[What you need to do]: The requested output is every line from the one with "S4(x = y \setminus" through the last line below, printed exactly.

Segment Start: Material supplied

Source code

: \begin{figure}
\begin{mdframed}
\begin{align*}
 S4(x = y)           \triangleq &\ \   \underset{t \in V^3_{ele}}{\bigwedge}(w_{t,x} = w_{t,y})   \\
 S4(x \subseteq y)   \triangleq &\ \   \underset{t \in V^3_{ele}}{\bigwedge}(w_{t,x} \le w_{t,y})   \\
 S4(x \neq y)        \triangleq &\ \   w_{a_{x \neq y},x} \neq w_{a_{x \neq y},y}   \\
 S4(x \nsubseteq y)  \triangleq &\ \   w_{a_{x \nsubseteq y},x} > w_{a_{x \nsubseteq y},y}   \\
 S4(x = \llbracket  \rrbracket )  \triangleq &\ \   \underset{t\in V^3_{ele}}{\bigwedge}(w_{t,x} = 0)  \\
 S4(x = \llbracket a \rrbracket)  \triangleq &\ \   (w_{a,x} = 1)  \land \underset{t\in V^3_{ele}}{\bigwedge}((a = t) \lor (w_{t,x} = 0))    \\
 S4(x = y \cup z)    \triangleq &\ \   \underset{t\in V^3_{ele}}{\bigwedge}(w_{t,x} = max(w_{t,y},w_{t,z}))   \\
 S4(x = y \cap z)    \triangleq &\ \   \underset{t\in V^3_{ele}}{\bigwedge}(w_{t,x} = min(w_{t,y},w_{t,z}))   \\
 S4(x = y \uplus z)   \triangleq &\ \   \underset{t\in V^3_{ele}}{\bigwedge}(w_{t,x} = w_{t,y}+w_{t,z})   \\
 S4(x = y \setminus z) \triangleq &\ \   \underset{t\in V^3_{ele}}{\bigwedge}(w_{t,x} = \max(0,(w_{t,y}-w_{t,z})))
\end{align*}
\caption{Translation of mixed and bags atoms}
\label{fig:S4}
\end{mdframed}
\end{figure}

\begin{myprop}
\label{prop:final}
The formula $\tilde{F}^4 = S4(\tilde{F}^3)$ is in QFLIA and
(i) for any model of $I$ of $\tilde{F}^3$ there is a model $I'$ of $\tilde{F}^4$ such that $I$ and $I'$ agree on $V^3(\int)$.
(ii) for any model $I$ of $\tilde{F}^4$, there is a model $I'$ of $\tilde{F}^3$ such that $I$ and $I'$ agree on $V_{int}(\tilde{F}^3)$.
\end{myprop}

Segment End: Material supplied

[Exercise answer]:
 S4(x = y \setminus z) \triangleq &\ \   \underset{t\in V^3_{ele}}{\bigwedge}(w_{t,x} = \max(0,(w_{t,y}-w_{t,z})))
\end{align*}
\caption{Translation of mixed and bags atoms}
\label{fig:S4}
\end{mdframed}
\end{figure}

\begin{myprop}
\label{prop:final}
The formula $\tilde{F}^4 = S4(\tilde{F}^3)$ is in QFLIA and
(i) for any model of $I$ of $\tilde{F}^3$ there is a model $I'$ of $\tilde{F}^4$ such that $I$ and $I'$ agree on $V^3(\int)$.
(ii) for any model $I$ of $\tilde{F}^4$, there is a model $I'$ of $\tilde{F}^3$ such that $I$ and $I'$ agree on $V_{int}(\tilde{F}^3)$.
\end{myprop}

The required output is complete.